**TASK ITEM**
Of the entries below, return exactly those lines that fall between the one containing "[00:01:14] , I'm" and the one containing "[00:02:25] , I", the two end lines included.

(Saved entries)
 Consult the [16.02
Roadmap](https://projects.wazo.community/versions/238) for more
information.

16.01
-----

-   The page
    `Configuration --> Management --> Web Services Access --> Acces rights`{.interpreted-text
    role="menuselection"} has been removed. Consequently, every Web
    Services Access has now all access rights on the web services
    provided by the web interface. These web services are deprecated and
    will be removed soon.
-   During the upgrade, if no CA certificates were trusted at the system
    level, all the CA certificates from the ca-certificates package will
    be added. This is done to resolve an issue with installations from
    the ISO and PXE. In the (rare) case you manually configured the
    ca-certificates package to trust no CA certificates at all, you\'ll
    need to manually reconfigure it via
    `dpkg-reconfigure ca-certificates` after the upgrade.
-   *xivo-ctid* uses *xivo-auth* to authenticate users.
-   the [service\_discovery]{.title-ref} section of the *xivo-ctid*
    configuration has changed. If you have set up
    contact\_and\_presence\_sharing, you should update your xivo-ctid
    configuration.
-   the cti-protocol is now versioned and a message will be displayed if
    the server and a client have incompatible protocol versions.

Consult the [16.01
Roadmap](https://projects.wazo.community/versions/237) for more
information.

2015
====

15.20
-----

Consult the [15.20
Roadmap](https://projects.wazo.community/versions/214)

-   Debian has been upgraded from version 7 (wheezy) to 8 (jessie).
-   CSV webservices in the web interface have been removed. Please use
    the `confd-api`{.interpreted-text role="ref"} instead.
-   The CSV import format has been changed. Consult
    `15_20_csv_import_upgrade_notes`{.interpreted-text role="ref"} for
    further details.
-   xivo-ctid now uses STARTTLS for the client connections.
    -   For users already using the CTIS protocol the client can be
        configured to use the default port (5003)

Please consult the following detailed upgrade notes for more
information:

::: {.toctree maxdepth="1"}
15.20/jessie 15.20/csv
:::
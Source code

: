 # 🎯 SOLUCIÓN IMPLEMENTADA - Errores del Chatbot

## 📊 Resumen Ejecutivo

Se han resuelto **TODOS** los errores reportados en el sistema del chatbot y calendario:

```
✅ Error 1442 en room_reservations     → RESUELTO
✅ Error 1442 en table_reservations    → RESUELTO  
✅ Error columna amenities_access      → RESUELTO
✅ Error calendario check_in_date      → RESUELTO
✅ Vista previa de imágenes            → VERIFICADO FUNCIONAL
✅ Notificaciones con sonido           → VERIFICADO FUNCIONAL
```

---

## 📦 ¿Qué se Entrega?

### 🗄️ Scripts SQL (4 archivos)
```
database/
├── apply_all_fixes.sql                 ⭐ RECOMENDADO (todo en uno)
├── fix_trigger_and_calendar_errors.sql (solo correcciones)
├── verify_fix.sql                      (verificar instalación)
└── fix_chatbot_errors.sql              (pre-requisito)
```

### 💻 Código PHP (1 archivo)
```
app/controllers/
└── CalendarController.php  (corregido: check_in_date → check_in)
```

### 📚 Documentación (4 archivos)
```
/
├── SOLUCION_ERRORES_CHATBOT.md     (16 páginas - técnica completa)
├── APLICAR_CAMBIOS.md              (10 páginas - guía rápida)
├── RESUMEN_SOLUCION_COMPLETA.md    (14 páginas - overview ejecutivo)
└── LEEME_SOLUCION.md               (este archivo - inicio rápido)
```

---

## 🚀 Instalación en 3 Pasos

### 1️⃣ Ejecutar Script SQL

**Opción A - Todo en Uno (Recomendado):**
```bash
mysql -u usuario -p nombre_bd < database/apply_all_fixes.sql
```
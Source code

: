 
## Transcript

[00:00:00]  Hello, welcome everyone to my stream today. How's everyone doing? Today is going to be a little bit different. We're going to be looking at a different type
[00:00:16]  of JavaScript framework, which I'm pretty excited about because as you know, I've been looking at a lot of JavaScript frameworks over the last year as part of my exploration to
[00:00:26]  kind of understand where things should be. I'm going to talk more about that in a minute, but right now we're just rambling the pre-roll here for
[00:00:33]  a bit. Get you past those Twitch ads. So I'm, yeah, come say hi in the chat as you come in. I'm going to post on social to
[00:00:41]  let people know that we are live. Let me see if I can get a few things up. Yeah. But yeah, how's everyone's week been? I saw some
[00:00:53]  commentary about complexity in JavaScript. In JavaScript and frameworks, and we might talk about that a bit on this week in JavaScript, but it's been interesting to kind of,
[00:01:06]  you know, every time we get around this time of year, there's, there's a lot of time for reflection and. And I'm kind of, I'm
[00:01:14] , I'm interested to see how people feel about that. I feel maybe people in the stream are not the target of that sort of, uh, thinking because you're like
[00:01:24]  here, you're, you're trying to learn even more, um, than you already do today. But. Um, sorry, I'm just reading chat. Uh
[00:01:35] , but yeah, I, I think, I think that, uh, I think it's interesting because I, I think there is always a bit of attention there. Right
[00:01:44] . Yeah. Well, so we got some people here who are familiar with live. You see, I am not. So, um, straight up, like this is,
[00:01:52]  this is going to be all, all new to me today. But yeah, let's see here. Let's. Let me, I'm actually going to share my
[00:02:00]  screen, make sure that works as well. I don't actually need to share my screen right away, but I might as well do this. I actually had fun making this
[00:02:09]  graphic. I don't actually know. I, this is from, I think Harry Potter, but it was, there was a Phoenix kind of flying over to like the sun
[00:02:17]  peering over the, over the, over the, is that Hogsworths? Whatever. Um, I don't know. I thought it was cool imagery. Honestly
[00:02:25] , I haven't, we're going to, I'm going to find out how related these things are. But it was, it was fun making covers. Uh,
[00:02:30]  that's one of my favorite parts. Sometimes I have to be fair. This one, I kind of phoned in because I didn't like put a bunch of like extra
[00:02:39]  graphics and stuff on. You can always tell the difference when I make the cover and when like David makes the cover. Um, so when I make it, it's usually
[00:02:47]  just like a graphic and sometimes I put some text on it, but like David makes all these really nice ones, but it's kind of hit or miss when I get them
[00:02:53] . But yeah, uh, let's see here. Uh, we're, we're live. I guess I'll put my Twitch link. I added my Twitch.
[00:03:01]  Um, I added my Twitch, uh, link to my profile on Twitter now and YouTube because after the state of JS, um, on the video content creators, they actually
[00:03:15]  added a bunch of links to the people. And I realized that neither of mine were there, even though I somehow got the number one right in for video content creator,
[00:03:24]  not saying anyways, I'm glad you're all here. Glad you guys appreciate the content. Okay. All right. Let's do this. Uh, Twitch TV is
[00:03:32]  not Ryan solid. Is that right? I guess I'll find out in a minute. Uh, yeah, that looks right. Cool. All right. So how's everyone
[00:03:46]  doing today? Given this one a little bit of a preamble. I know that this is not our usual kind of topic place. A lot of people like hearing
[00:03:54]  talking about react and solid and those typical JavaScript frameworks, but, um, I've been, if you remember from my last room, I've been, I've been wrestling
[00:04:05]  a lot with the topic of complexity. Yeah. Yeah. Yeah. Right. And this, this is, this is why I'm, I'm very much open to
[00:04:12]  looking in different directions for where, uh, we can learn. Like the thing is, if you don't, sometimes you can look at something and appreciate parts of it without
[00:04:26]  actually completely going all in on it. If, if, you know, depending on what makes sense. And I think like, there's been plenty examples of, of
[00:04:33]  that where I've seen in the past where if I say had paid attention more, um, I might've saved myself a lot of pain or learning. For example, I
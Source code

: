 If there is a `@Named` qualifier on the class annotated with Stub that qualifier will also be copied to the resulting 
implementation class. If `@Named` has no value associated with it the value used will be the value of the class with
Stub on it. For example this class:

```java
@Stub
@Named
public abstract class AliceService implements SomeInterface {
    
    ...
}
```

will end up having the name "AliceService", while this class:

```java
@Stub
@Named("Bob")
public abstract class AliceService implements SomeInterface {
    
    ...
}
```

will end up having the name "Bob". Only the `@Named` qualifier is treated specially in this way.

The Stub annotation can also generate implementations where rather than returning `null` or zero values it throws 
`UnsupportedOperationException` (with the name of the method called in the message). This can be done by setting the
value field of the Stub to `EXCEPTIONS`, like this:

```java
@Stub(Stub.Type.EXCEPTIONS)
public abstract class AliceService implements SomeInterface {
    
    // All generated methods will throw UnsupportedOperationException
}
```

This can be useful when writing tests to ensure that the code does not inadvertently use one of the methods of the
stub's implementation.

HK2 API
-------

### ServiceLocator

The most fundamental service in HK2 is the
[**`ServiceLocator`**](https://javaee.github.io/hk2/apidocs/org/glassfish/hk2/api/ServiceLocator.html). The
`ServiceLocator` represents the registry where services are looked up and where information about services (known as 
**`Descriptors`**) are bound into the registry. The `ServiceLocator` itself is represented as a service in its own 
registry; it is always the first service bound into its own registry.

**RESPONSE FOR THIS EXERCISE**
[00:01:14] , I'm interested to see how people feel about that. I feel maybe people in the stream are not the target of that sort of, uh, thinking because you're like
[00:01:24]  here, you're, you're trying to learn even more, um, than you already do today. But. Um, sorry, I'm just reading chat. Uh
[00:01:35] , but yeah, I, I think, I think that, uh, I think it's interesting because I, I think there is always a bit of attention there. Right
[00:01:44] . Yeah. Well, so we got some people here who are familiar with live. You see, I am not. So, um, straight up, like this is,
[00:01:52]  this is going to be all, all new to me today. But yeah, let's see here. Let's. Let me, I'm actually going to share my
[00:02:00]  screen, make sure that works as well. I don't actually need to share my screen right away, but I might as well do this. I actually had fun making this
[00:02:09]  graphic. I don't actually know. I, this is from, I think Harry Potter, but it was, there was a Phoenix kind of flying over to like the sun
[00:02:17]  peering over the, over the, over the, is that Hogsworths? Whatever. Um, I don't know. I thought it was cool imagery. Honestly
[00:02:25] , I haven't, we're going to, I'm going to find out how related these things are. But it was, it was fun making covers. Uh,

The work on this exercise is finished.